Recently, The Leftovers series, from the fertile brain of Damon Lindelof, the co-creator of Lost, has reproduced a similar phenomenon; and, obviously, given the passions, positive or negative, that it takes on, the diffusion of the latest episode of Game of Thrones produces a similar emotional impact. It is neither more nor less than the twilight of a federative and robust saga, with twists and turns punches, having kept its spectators in suspense for years since the broadcast of the very first episode in 2011. A climate such that some may not recover: according to a Harris study, 11 million Americans would have planned not to go to work on Monday for this reason.
Mourning a time and its memories
So, is it reasonable to react this way, or are we walking on our heads? Perhaps the first thing to consider is all the events correlated to a series. An extreme attachment that, according to the psychologist Samuel Dock, contacted by LCI, is explained by the duration of existence: “series like Six Feet Under out the Leftovers have taken the time to develop complex situations, by inscribing them in initiatory narratives, by investing certain psychology of the characters. When they come to an end, the spectator must mourn the loss. Of course, we can watch the old episodes. Of course, we can go back. But for all that, this feeling of expectation is forever lost.”

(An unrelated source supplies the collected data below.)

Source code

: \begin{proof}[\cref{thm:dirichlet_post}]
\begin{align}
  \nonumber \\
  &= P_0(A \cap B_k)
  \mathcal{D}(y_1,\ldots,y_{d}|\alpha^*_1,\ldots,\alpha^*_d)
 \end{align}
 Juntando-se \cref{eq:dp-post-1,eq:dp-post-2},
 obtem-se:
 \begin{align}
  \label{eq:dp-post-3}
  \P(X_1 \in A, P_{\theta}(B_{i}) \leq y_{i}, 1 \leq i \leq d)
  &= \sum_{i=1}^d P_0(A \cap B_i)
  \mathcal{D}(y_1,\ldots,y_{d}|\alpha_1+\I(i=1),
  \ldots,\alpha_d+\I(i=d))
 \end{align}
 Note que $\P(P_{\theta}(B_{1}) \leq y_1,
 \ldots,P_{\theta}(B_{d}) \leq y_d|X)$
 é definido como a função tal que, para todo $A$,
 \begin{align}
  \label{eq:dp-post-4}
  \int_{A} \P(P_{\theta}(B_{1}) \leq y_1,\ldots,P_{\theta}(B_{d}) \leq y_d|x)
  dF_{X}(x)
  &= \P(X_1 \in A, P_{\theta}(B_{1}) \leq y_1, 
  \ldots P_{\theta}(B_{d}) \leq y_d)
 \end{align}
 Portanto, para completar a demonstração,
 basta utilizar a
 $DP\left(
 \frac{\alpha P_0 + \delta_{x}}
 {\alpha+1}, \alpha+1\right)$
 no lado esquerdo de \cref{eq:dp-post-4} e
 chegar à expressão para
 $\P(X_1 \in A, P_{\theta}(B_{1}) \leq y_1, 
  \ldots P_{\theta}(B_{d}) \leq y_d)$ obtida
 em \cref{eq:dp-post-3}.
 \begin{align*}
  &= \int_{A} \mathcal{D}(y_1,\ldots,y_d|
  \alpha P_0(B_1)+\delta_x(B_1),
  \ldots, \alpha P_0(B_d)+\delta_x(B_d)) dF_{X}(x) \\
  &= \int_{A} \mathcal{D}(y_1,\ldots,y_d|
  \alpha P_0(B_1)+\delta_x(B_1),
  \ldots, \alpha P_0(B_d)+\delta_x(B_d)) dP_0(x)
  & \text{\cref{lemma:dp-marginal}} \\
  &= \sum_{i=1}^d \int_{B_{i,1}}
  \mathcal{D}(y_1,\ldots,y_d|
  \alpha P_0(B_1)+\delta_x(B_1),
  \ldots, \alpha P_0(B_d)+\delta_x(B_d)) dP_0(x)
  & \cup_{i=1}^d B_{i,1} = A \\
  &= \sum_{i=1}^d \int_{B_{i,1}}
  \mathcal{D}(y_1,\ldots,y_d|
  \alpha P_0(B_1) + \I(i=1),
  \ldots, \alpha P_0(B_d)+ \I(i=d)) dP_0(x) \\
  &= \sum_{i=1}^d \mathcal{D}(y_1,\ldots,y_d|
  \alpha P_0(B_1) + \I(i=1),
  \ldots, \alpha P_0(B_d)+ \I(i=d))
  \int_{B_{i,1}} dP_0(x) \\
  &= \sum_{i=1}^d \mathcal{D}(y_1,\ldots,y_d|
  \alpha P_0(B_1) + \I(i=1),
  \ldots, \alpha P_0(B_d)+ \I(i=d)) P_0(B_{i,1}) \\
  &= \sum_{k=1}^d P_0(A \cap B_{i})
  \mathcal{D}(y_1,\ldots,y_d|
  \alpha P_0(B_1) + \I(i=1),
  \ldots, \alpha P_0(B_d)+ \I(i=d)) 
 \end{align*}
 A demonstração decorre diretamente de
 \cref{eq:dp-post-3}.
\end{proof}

Game of Thrones does not escape the rule: “many intimate memories are linked to this series, such as some theme weddings, evenings with friends from the beginning, this series proposes extremely varied characters to which everyone can identify – even if some, very appreciated by the spectators, are dead and buried for a long time. In this last episode, it is the death knell of an era that the fans will have to give up. The characters will then carry with them the identification of the spectator. “And the mourning of this series of being” impossible “if its conclusion is not up to the expectations as well as the stakes:” The Spectator will have turned around the desire without ever reaching it,” he continues. “In other words, if the end does not meet the spectator’s expectations, there is a feeling of betrayal, powerlessness, or even depression.”

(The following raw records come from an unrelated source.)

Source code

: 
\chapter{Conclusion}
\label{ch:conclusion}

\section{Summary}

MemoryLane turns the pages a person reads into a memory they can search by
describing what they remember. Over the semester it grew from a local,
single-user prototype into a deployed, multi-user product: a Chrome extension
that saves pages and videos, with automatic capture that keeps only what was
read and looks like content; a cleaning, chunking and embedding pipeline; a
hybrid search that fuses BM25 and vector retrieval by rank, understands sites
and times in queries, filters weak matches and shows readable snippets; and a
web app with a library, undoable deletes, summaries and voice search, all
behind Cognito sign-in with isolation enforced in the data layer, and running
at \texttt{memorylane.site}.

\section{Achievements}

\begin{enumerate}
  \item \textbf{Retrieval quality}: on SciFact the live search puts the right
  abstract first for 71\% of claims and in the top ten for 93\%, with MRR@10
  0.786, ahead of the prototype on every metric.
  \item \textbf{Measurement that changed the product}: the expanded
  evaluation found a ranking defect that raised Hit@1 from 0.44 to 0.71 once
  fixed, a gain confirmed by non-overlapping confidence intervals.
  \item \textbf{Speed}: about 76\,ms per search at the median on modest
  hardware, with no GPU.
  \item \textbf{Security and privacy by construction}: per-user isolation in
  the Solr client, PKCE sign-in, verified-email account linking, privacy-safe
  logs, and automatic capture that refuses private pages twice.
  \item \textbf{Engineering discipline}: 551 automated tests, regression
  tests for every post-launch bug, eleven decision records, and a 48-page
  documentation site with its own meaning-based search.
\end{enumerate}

Another important point on which the psychologist insists is the notion of trauma: “I have the impression that, on this last episode, the violation of the founding codes of the narrative, that is the way we decide the fate of the characters, will leave traces persisting in the spectator. Of course, we were used to violent deaths in the show from the beginning, but they had their share of coherence, they were able to fit into the narrative. At this point, as this is a last straight line, these deaths will no longer have time to unfold in time. The fan can’t think about it, can’t put words to it. A psychic content he can’t imagine, he can’t think. Because it’s too sudden, too brutal, this firework is so difficult for anyone. However, one can only detach oneself from what one can imagine.”
A very simple question then arises to help the hardcore fans who are afraid of being forcibly interned this Monday: “how can one calmly recover from such a cathode mourning? “First of all, it is necessary to question the over-investment of oneself in a cultural product,” notes the psychologist. “And then, I think, we have to go back to the books, to approach the series differently, by making it live in its spirit, by cultivating it… so many ways to make the narration endure, to handle the narrative and even to reinvent it. It is necessary to assimilate, to remember that these characters do not exist, that it is a fantasy configuration, visions of artists and that we can invent more pleasant destinies for them. There is now nothing to stop us from rewriting history. “Or a way to avert the dreadful fate by the transcendent force of our imagination.